Carrying my freshly-filled 32-ounce mug of iced tea from Hardenbrooks at the Iowa State Fair, I scanned the Pella Plaza looking for a place to rest a spell. I noticed an older gentleman seated on a bench by himself, so I asked if I could join him for a while.
He was wearing a Korean War military ballcap with a medal pinned to it. He welcomed me to take a seat.
It wasn’t long before I struck up a conversation. I’m good at talking to folks and meeting strangers seems to be one of my specialties.
As I sipped on my iced tea, I asked the gentleman if he was in the Veterans’ parade.
“No,” he said. “I came to watch the parade.”
I introduced myself and he told me his name was Philip with one “L” and that he was from Pleasantville.

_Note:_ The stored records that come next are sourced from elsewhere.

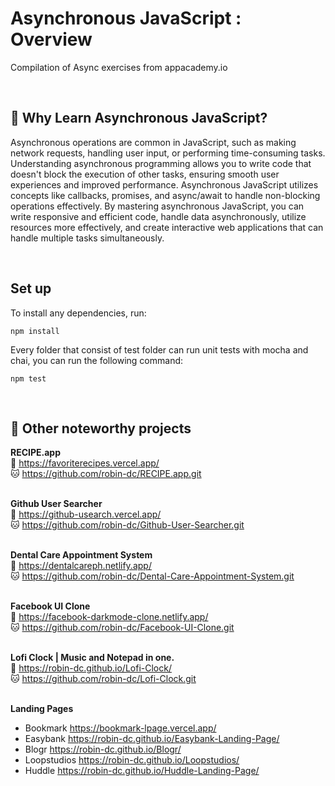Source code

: # Asynchronous JavaScript : Overview
Compilation of Async exercises from appacademy.io

<br>

## 📍 Why Learn Asynchronous JavaScript?
Asynchronous operations are common in JavaScript, such as making network requests, handling user input, or performing time-consuming tasks. Understanding asynchronous programming allows you to write code that doesn't block the execution of other tasks, ensuring smooth user experiences and improved performance. Asynchronous JavaScript utilizes concepts like callbacks, promises, and async/await to handle non-blocking operations effectively. By mastering asynchronous JavaScript, you can write responsive and efficient code, handle data asynchronously, utilize resources more effectively, and create interactive web applications that can handle multiple tasks simultaneously.

<br>

## Set up

To install any dependencies, run:

```shell
npm install
```

Every folder that consist of test folder can run unit tests with mocha and chai, you can run the following command:

```shell
npm test
```

<br>

## 📝 Other noteworthy projects

<strong>RECIPE.app</strong><br>
🔗 https://favoriterecipes.vercel.app/ <br>
🐱 https://github.com/robin-dc/RECIPE.app.git<br><br>

<strong>Github User Searcher</strong><br>
🔗 https://github-usearch.vercel.app/ <br>
🐱 https://github.com/robin-dc/Github-User-Searcher.git<br><br>

<strong>Dental Care Appointment System</strong><br>
🔗 https://dentalcareph.netlify.app/ <br>
🐱 https://github.com/robin-dc/Dental-Care-Appointment-System.git<br><br>

<strong>Facebook UI Clone</strong><br>
🔗 https://facebook-darkmode-clone.netlify.app/<br>
🐱 https://github.com/robin-dc/Facebook-UI-Clone.git<br><br>

<strong>Lofi Clock | Music and Notepad in one.</strong><br>
🔗 https://robin-dc.github.io/Lofi-Clock/<br>
🐱 https://github.com/robin-dc/Lofi-Clock.git<br><br>

<strong>Landing Pages</strong><br>
- Bookmark https://bookmark-lpage.vercel.app/ <br>
- Easybank https://robin-dc.github.io/Easybank-Landing-Page/ <br>
- Blogr https://robin-dc.github.io/Blogr/ <br>
- Loopstudios https://robin-dc.github.io/Loopstudios/ <br>
- Huddle https://robin-dc.github.io/Huddle-Landing-Page/ <br>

He said his last name, but I didn’t write it down.
We visited a bit and by the time I was done, he had shared most of his life story with me.
I asked his age and he said he was 91 and had been blessed with good health.
“I have a good heart,” he said. “I’ll be 92 in October.”
Philip was drafted into the Army as a young man and served in the 1st Battalion, 15th Infantry, 3rdDivision.
“I was in the same unit as Audie Murphy, but just in a different war,” he said.
For those who may not know, Audie was from Texas and served in World War II. He was the most decorated soldier in the military.
Philip was shipped off to Camp Crowder in Southwest Missouri. From there, he rode a train to Fort Ord in California for infantry training. For Ord has since closed.
“We were going through a mountain pass and the steam from the train would fill our train car,” he said with a smile.
He saw action on the frontlines in the Korea War from November 1952 to July 1953, where he earned an Army Combat Infantry badge. It was pinned to his hat. He spoke highly of his time in the military, making reference to his badge a couple times. Philip spent eight years in the Army, two active and six inactive as a member of the reserves.
After the war, he returned to Pleasantville. He said times were tough and his folks were about to lose the farm. The banker suggested he go into partnership with his parents. Philip said that wasn’t too good of an idea, saying he and his parents would have lost everything. Somehow, he stayed on and saved the family farm.
I asked if he had married and he told me that he hadn’t. He shared a story of his first love before going to war
“She was a beautiful girl,” he said. “We dated a couple years.”
I could tell that it was bringing back memories from a time long ago.
He said he saw his first love’s father one day after the war and told him that he couldn’t marry his daughter, that he needed to stay and help his parents on the farm.
Philip said he dated different gals off and on through the years, but never married and he seemed to be fine with that.
Well, it was time to go, so I asked Philip if I could take his photo, which I did. We shook hands and I said something about hoping to meet him again. He agreed.
Philip was one of many people I stopped and visited with at this year’s fair. I always talk about meeting Debbie the first time at the state fair. We will celebrate our 17th wedding anniversary in September.
Prayer makes a difference
On Saturday prior to the Iowa State Fair Queen contest, I was mingling about the queen candidates behind the Bill and Anne Riley Stage looking for the Poweshiek County Fair Queen, Miss Hailey Heishman. I found her and asked how she was doing. She said she was having a good experience. I asked if I could take her photo, which I did.
One of the nearby queen contestants asked some of the girls if they would like to pray. A dozen or more of them held hands and prayed, asking God to bless and be with them.
In this crazy world we live in, it was refreshing to see these young ladies, all of them vying for the state fair queen title, taking time to pray.
I live a blessed life and am thankful for every opportunity that crosses my path. I hope you had a chance to attend the Iowa State Fair where memories are made.
Have a great week and always remember that “Good Things are Happening,” every day and always.